I primi cantieri da finanziare, secondo Legambiente, riguardano l’abbattimento degli edifici abusivi e le delocalizzazioni degli edifici e delle strutture presenti in aree a elevato rischio idrogeologico, come in Calabria nelle province di Crotone e Vibo Valentia, in Campania e in Sicilia, a partire dalla provincia di Messina.

  1. Impianti di economia circolare nel Centro-Sud

In questo capitolo, rientrano gli impianti di gestione dei rifiuti per le metropoli del Centro e del Mezzogiorno.

  1. Connessione ecologica, digitale e cicloturistica dell’Appennino

Legambiente propone “l’istituzione del Parco nazionale del Matese tra Molise e Campania; la creazione di corridoi ecologici per la tutela dell’Orso bruno marsicano in Abruzzo, Lazio e Molise; la realizzazione di infrastrutture verdi attraverso il ripristino degli ecosistemi forestali degradati e la tutela della biodiversità con produzioni biologiche agricole e zootecniche nelle aree protette”. In questa prospettiva, per sostenere il turismo s’inseriscono le ciclovie, la rete di cammini e l’infrastruttura digitale.

  1. Ricostruzione innovativa delle aree terremotate del Centro Italia

Il “decalogo verde” contempla la chiusura entro il 2030 di tutte le ricostruzioni legate ai terremoti del 2016-2017. Più che le risorse economiche, finora sono mancati o sono stati insufficienti il coordinamento e la programmazione. “La diffusione dell’infrastruttura digitale deve andare di pari passo con la ricostruzione privata e pubblica, perché è un servizio essenziale al pari delle reti idriche, energetiche, stradali”.

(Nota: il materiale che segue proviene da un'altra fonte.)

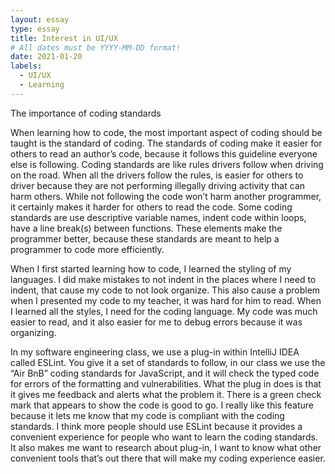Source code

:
 ```yaml
---
layout: essay
type: essay
title: Interest in UI/UX
# All dates must be YYYY-MM-DD format!
date: 2021-01-20
labels:
  - UI/UX
  - Learning
---
```


The importance of coding standards

When learning how to code, the most important aspect of coding should be taught is the standard of coding. The standards of coding make it easier for others to read an author’s code, because it follows this guideline everyone else is following. Coding standards are like rules drivers follow when driving on the road. When all the drivers follow the rules, is easier for others to driver because they are  not performing illegally driving activity that can harm others. While not following the code won’t harm another programmer, it certainly makes it harder for others to read the code. Some coding standards are use descriptive variable names, indent code within loops, have a line break(s) between functions. These elements make the programmer better, because these standards are meant to help a programmer to code more efficiently. 

When I first started learning how to code, I learned the styling of my languages. I did make mistakes to not indent in the places where I need to indent, that cause my code to not look organize. This also cause a problem when I presented my code to my teacher, it was hard for him to read. When I learned all the styles, I need for the coding language. My code was much easier to read, and it also easier for me to debug errors because it was organizing. 

In my software engineering class, we use a plug-in within IntelliJ IDEA called ESLint. You give it a set of standards to follow, in our class we use the “Air BnB” coding standards for JavaScript, and it will check the typed code for errors of the formatting and vulnerabilities. What the plug in does is that it gives me feedback and alerts what the problem it. There is a green check mark that appears to show the code is good to go. I really like this feature because it lets me know that my code is compliant with the coding standards. I think more people should use ESLint because it provides a convenient experience for people who want to learn the coding standards. It also makes me want to research about plug-in, I want to know what other convenient tools that’s out there that will make my coding experience easier.  
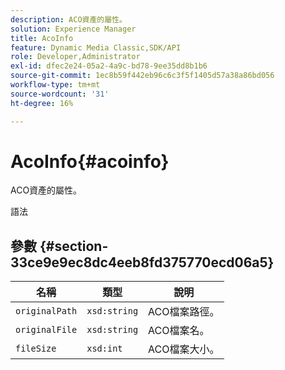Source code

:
 ```yaml
---
description: ACO資產的屬性。
solution: Experience Manager
title: AcoInfo
feature: Dynamic Media Classic,SDK/API
role: Developer,Administrator
exl-id: dfec2e24-05a2-4a9c-bd78-9ee35dd8b1b6
source-git-commit: 1ec8b59f442eb96c6c3f5f1405d57a38a86bd056
workflow-type: tm+mt
source-wordcount: '31'
ht-degree: 16%

---
```


# AcoInfo{#acoinfo}

ACO資產的屬性。

語法

## 參數 {#section-33ce9e9ec8dc4eeb8fd375770ecd06a5}

| 名稱 | 類型 | 說明 |
|---|---|---|
| `originalPath` | `xsd:string` | ACO檔案路徑。 |
| `originalFile` | `xsd:string` | ACO檔案名。 |
| `fileSize` | `xsd:int` | ACO檔案大小。 |
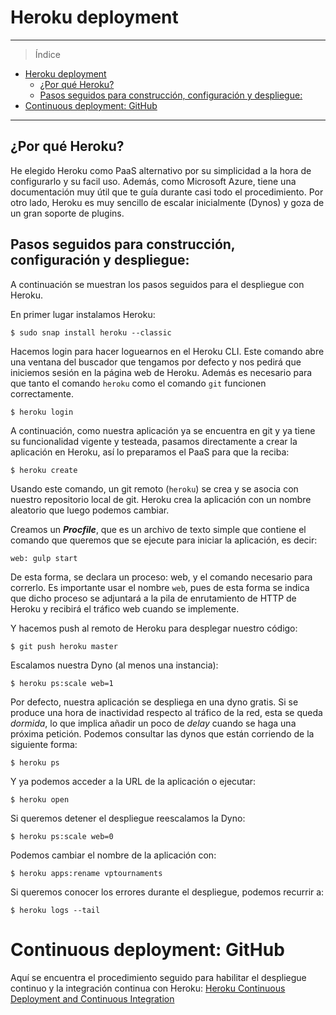 # Heroku deployment

___________________________________

> Índice

<!--ts-->
- [Heroku deployment](#heroku-deployment)
  - [¿Por qué Heroku?](#%c2%bfpor-qu%c3%a9-heroku)
  - [Pasos seguidos para construcción, configuración y despliegue:](#pasos-seguidos-para-construcci%c3%b3n-configuraci%c3%b3n-y-despliegue)
- [Continuous deployment: GitHub](#continuous-deployment-github)
<!--te-->

__________________________________________

## ¿Por qué Heroku?

He elegido Heroku como PaaS alternativo por su simplicidad a la hora de configurarlo y su facil uso. Además, como Microsoft Azure, tiene una documentación muy útil que te guía durante casi todo el procedimiento. Por otro lado, Heroku es muy sencillo de escalar inicialmente (Dynos) y goza de un gran soporte de plugins.

## Pasos seguidos para construcción, configuración y despliegue:

A continuación se muestran los pasos seguidos para el despliegue con Heroku.

En primer lugar instalamos Heroku:

```shell
$ sudo snap install heroku --classic
```

Hacemos login para hacer loguearnos en el Heroku CLI. Este comando abre una ventana del buscador que tengamos por defecto y nos pedirá que iniciemos sesión en la página web de Heroku. Además es necesario para que tanto el comando ```heroku``` como el comando ```git``` funcionen correctamente.

```shell
$ heroku login
```

A continuación, como nuestra aplicación ya se encuentra en git y ya tiene su funcionalidad vigente y testeada, pasamos directamente a crear la aplicación en Heroku, así lo preparamos el PaaS para que la reciba:

```shell
$ heroku create
```

Usando este comando, un git remoto (```heroku```) se crea y se asocia con nuestro repositorio local de git. Heroku crea la aplicación con un nombre aleatorio que luego podemos cambiar.

Creamos un ***Procfile***, que es un archivo de texto simple que contiene el comando que queremos que se ejecute para iniciar la aplicación, es decir:

```shell
web: gulp start
```

De esta forma, se declara un proceso: web, y el comando necesario para correrlo. Es importante usar el nombre ```web```, pues de esta forma se indica que dicho proceso se adjuntará a la pila de enrutamiento de HTTP de Heroku y recibirá el tráfico web cuando se implemente.

Y hacemos push al remoto de Heroku para desplegar nuestro código:

```shell
$ git push heroku master
```

Escalamos nuestra Dyno (al menos una instancia):

```shell
$ heroku ps:scale web=1
```

Por defecto, nuestra aplicación se despliega en una dyno gratis. Si se produce una hora de inactividad respecto al tráfico de la red, esta se queda *dormida*, lo que implica añadir un poco de *delay* cuando se haga una próxima petición. Podemos consultar las dynos que están corriendo de la siguiente forma:

```shell
$ heroku ps
```

Y ya podemos acceder a la URL de la aplicación o ejecutar:

```shell
$ heroku open
```

Si queremos detener el despliegue reescalamos la Dyno:

```shell
$ heroku ps:scale web=0
```

Podemos cambiar el nombre de la aplicación con:

```shell
$ heroku apps:rename vptournaments
```

Si queremos conocer los errores durante el despliegue, podemos recurrir a:

```shell
$ heroku logs --tail
```

# Continuous deployment: GitHub

Aquí se encuentra el procedimiento seguido para habilitar el despliegue continuo y la integración continua con Heroku: [Heroku Continuous Deployment and Continuous Integration](https://pramartinez.github.io/IV_project/heroku_continuous_deploy)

  1. Infrastrutture ferroviarie per Calabria e Sicilia

Piuttosto che il Ponte sullo Stretto, Calabria e Sicilia – secondo Legambiente – necessitano prioritariamente di una rete di trasporto regionale per superare l’isolamento e i disservizi che gli abitanti vivono nelle rispettive regioni oltre che aumentare e diversificare i flussi turistici”. Oltre all’elettrificazione della tratta che collega Taranto a Reggio Calabria e al potenziamento del servizio con treni moderni, urge il collegamento ferroviario tra l’aeroporto di Lamezia Terme, il centro cittadino e Catanzaro Lido, considerato che è il principale scalo regionale con voli nazionali e internazionali. Anche la Sicilia ha bisogno “di una robusta cura del ferro”.

  1. Sviluppo del biologico e dell’agroecologia sulle Alpi, negli Appennini e nelle aree rurali attraverso la creazione di biodistretti

Il boom di consumi e produttori biologici spinge a incentivare la “diffusione ancora più capillare del settore biologico nell’intera penisola, per aumentare l’occupazione, la salubrità del cibo e rendere più competitivo il Made in Italy di qualità”. Per farlo, Legambiente chiede di “approvare la legge sull’agricoltura biologica, arrivata all’ultima fase dell’iter parlamentare”. Investire su uno sviluppo capillare del biologico avrebbe ulteriori ricadute positive nel segno del New Green Deal: arginare l’abbandono dei campi e lo spopolamento, contrare il dissesto idrogeologico, garantire attraverso l’attività agricola un presidio territoriale e un collante sociale.